Give it up. I'm *so* sick and tired of people who don't know how to actually program in Perl ragging on it. I program daily in it... real programs, of actual largish size (well over 20,000 lines of code in the entire system of a typical app I just checked). It works like a charm. It provides object-orientation, more available libraries than you can shake a stick at, and the ability to program outside the box when I need to. :-P
Oh, and I don't have to worry about an extra space screwing up my loop constructs
Perl is a real programming language. It not only gets the job done for teeny sysadmin jobs, it cranks pretty well on "real apps".
(Not to slight Dylan, or Python, or Java... they might be cool, too... just not attractive to me at the moment)
It's a strange world -- let's keep it that way
Once again, I already said, I write Perl apps every day. It works. You cannot prove to me it doesn't work, and it's not maintainable, because (duh), for me and my company, *it is*.
:-)
We have great programmers, we all know how to avoid doing stupid stuff, and we write really good code.
The fact that Perl is great for one-off scripts doesn't make it unusable for larger projects at all. Maybe it doesn't suit everyone. Fine, use a language that works for you. But don't be foolish enough to make unjustified claims... we usually call that FUD.
It's a strange world -- let's keep it that way
The PCRE code could use some more optimization, but on the other hand, at least its code is relatively easy to read.
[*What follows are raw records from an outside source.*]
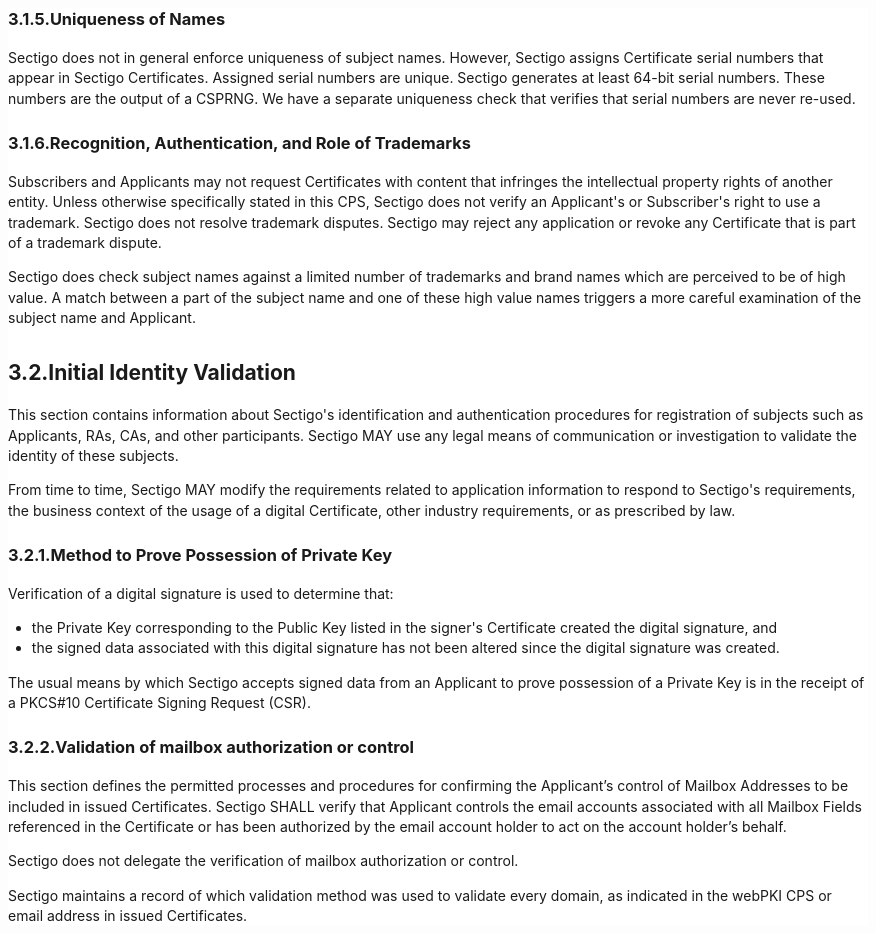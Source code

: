 ### 3.1.5.Uniqueness of Names

Sectigo does not in general enforce uniqueness of subject names. However, Sectigo assigns Certificate serial numbers that appear in Sectigo Certificates. Assigned serial numbers are unique. Sectigo generates at least 64-bit serial numbers. These numbers are the output of a CSPRNG. We have a separate uniqueness check that verifies that serial numbers are never re-used.

### 3.1.6.Recognition, Authentication, and Role of Trademarks

Subscribers and Applicants may not request Certificates with content that infringes the intellectual property rights of another entity. Unless otherwise specifically stated in this CPS, Sectigo does not verify an Applicant's or Subscriber's right to use a trademark. Sectigo does not resolve trademark disputes. Sectigo may reject any application or revoke any Certificate that is part of a trademark dispute.

Sectigo does check subject names against a limited number of trademarks and brand names which are perceived to be of high value. A match between a part of the subject name and one of these high value names triggers a more careful examination of the subject name and Applicant.

## 3.2.Initial Identity Validation

This section contains information about Sectigo's identification and authentication procedures for registration of subjects such as Applicants, RAs, CAs, and other participants. Sectigo MAY use any legal means of communication or investigation to validate the identity of these subjects.

From time to time, Sectigo MAY modify the requirements related to application information to respond to Sectigo's requirements, the business context of the usage of a digital Certificate, other industry requirements, or as prescribed by law.

### 3.2.1.Method to Prove Possession of Private Key

Verification of a digital signature is used to determine that:

- the Private Key corresponding to the Public Key listed in the signer's Certificate created the digital signature, and
- the signed data associated with this digital signature has not been altered since the digital signature was created.

The usual means by which Sectigo accepts signed data from an Applicant to prove possession of a Private Key is in the receipt of a PKCS#10 Certificate Signing Request (CSR).

### 3.2.2.Validation of mailbox authorization or control

This section defines the permitted processes and procedures for confirming the Applicant’s control of Mailbox Addresses to be included in issued Certificates.
Sectigo SHALL verify that Applicant controls the email accounts associated with all Mailbox Fields referenced in the Certificate or has been authorized by the email account holder to act on the account holder’s behalf.

Sectigo does not delegate the verification of mailbox authorization or control.

Sectigo maintains a record of which validation method was used to validate every domain, as indicated in the webPKI CPS or email address in issued Certificates.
There's also the regex engine inside Mozilla's JavaScript implementation, which I know little about.
What would we do without O'Reilly
O'Reilly announced this nearly six months ago - I preordered a copy with the notion that it would be arriving soon after. I guess I was wrong. I can only suspect a major rewrite of some section was required - it is not like O'Reilly to take orders on a book almost a year before it is to be released.
Yep, I ordered this months ago too.
I was wondering what had happened.
-- You've got to get a hat if you want to get ahead.
Private Sub cmdButton1_Click()
If strInsult="glorified data entry clerk" Then
txtBox1="Hey! Stop insulting me!"
Else
txtBox1="Quit picking on me!"
EndIf
End Sub
My favorite programming lanauge is pseudocode.
Can you recommend a good compiler for that?
I'll bet you speak Esperanto, too.
om a language design standpoint, Perl is not a pretty language at all.
Neither is English.
Does this mean I can't continue taking the piss out of perl programmers?
I am actually going to have to give them some respect?
Will I have to stop calling them a bunch of glorified data entry clerks...?
Yep...
...but then again, with all the new users Linux is getting from "going mainstream", there are sure to be at least a couple of VB lusers migrating from Windows who are worth your disrespect.
Of course, calling them "a bunch of glorified data entry clerks" is pretty high praise...
(...for them).
--
- Sean
It's a fine line between trolling and karma-whoring... and I think I just crossed it.
- Sean
What a ridiculous comment. Of course every computable function can be written in Perl. Pretty much any C code can be translated directly into Perl, and this is the way a lot of horrible Perl gets written.
Here's why a Perl algorithm book is worthwhile:
Perl's builtin data structures have features that can be used to great effect in algorithms, particularly hashes. For instance, here's a classic example of an algorithm to remove duplicates from a list, or return the union of two lists:
sub unique {
my %temp = map {$_,1} @_;
return keys %temp;
}
Or, more succinctly:
sub unique {
return keys %{{ map {$_,1} @_ }};
}
This is way different from the algorithm a transplanted C programmer would use. Things that are appropriate in one language aren't necessarily appropriate in another.